Now you have the full picture: the user mentioned "Sarah reviewed my PR" in a context where Sarah might have been described as a manager, the extractor extracted "Sarah is manager at Arrive" as a fact, and the existing entity for ent_priya_XYZ wasn't connected to this turn's context.

This happens when entity resolution fails — the extractor saw "Sarah" but didn't connect it back to a non-manager role. The correct action here depends on what actually happened in that conversation: either delete the wrong memory and let the correct one surface, or supersede it with a corrected version.

// Option 1: delete the wrong memory
await recall.forget({ memory_id: "mem_8B3C...", scope });

// Option 2: supersede with correction
await recall.updateMemory({
  memory_id: "mem_8B3C...",
  scope,
  patch: {
    content: "Sarah reviewed Georgian's PR at Arrive; Priya is Georgian's manager",
    memory_type: "event",  // this was a review event, not a fact about management
  }
});

Both operations create audit entries. The original memory is preserved in the audit log regardless.

Debugging: "This whole batch came out wrong"

A bigger problem: you changed your extraction prompt last Tuesday and processed 400 conversations before realizing the new prompt was extracting preference memories as facts, losing the versioning semantics. You need to roll back everything from that period.

The trace-based approach:

// Find trace IDs for the affected period
const traces = await recall.listTraces({
  namespace,
  since: "2026-04-22T09:00:00Z",  // when you deployed the bad prompt
  until: "2026-04-24T16:30:00Z",  // when you reverted
  operation: "remember"
});

console.log(traces.length);  // 847 pipeline executions

// Soft-delete all memories from those traces
for (const trace of traces) {
  const result = await recall.forgetByTrace({
    trace_id: trace.id,
    scope,
    reason: "bulk rollback: bad extraction prompt 2026-04-22 to 2026-04-24"
  });
  console.log(`Removed ${result.deleted_count} memories from ${trace.id}`);
}

forgetByTrace sets deleted_at on all memories sharing that trace ID. They don't surface in retrieval. They are preserved in the audit log with the reason you provided. If you realize the rollback was incorrect:

// Restore memories from a specific trace
await recall.restoreByTrace({
  trace_id: "trc_01HX7RABC...",
  scope
});
// Clears deleted_at; memories return to active state

The reason to use soft delete rather than hard delete is that rollbacks are often wrong in the other direction — you delete too much. Soft delete gives you a recovery path. Hard delete is irreversible and should be reserved for GDPR deletion requests and cases where you're certain the memories are contaminated.

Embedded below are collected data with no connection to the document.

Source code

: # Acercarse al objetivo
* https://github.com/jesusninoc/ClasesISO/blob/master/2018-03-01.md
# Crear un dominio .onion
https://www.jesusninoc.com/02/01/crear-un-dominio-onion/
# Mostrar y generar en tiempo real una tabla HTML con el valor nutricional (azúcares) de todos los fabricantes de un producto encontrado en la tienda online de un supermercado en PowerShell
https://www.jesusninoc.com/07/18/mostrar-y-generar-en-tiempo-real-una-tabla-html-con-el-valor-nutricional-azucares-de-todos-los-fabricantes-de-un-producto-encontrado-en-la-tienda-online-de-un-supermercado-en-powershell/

Debugging: "Why didn't this memory surface?"

The hardest class of retrieval bugs: a memory you know exists didn't appear in the results for a query that should have matched it.

const debug = await recall.debugRetrieval({
  query: "what does my manager prefer for code reviews?",
  expected_memory_id: "mem_7A2B",
  scope: { user_id, agent_id }
});

The response tells you exactly where in the retrieval pipeline the memory got lost:

{
  "found_in_retrievers": ["entity_graph"],
  "not_found_in": ["semantic", "bm25", "temporal", "type"],
  "semantic_similarity": 0.68,
  "bm25_score": 0.21,
  "rrf_rank": 8,
  "rrf_cutoff": 5,
  "filtered_by": null,
  "policy_check": "passed — confidence 0.87, not superseded, in scope",
  "suggestion": "Memory ranked 8th after RRF fusion; top-K cutoff is 5. Consider lowering semantic threshold from 0.70 to 0.65, or increasing top-K to 8."
}

In this case, the memory was found by entity graph retrieval (the manager entity has a direct graph edge to the preference), but it wasn't found by semantic retrieval because the embedding similarity (0.68) was below the default threshold of 0.70. After RRF fusion, it ranked 8th — outside the top-5 cutoff.

Two possible fixes:

1. Lower the semantic similarity threshold (read.semantic.min_similarity: 0.65)
2. Increase the top-K cutoff (read.top_k: 8)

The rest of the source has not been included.